What to do: Below are records; copy every line in them that holds the word "compute".

◆ ◆ ◆ ◆ ◆ ◆ ◆

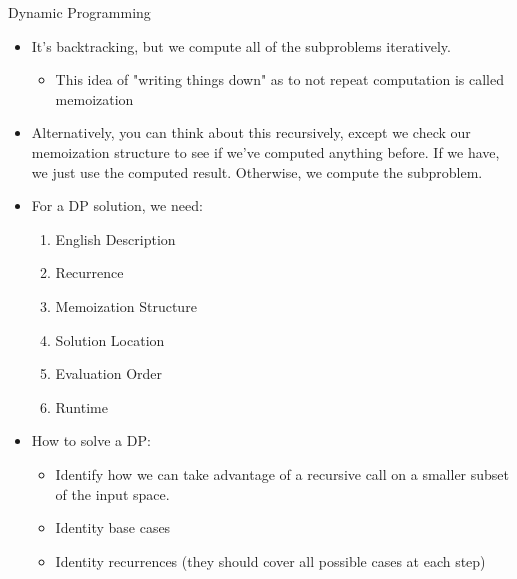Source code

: \documentclass{beamer}
\begin{document}
\begin{frame}[t]{Dynamic Programming}
  \begin{itemize}
      \item It's backtracking, but we compute all of the subproblems iteratively.
      \begin{itemize}
          \item This idea of "writing things down" as to not repeat computation is called \alert{memoization} 
      \end{itemize}   
      \pause
      \item Alternatively, you can think about this recursively, except we check our memoization structure to see if we've computed anything before. If we have, we just use the computed result. Otherwise, we compute the subproblem.
      \pause
      \item For a DP solution, we need:
      \begin{enumerate}
            \item English Description
            \item Recurrence
            \item Memoization Structure
            \item Solution Location
            \item Evaluation Order
            \item Runtime
      \end{enumerate}
      \pause
      \item \alert{How to solve a DP:}
      \begin{itemize}
          \item Identify how we can take advantage of a recursive call on a smaller subset of the input space.
          \item Identity base cases
          \item Identity recurrences (they should cover all possible cases at each step)
      \end{itemize}
  \end{itemize}
\end{frame}
\end{document}
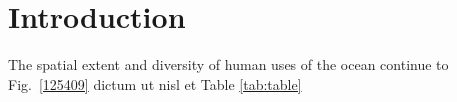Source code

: \section{Introduction}
\label{introduction}

The spatial extent and diversity of human uses of the ocean continue to  Fig.~\ref{125409} dictum ut nisl et Table \ref{tab:table}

◆ ◆ ◆ ◆ ◆ ◆ ◆

Answer to this problem:
      \item It's backtracking, but we compute all of the subproblems iteratively.
      \item Alternatively, you can think about this recursively, except we check our memoization structure to see if we've computed anything before. If we have, we just use the computed result. Otherwise, we compute the subproblem.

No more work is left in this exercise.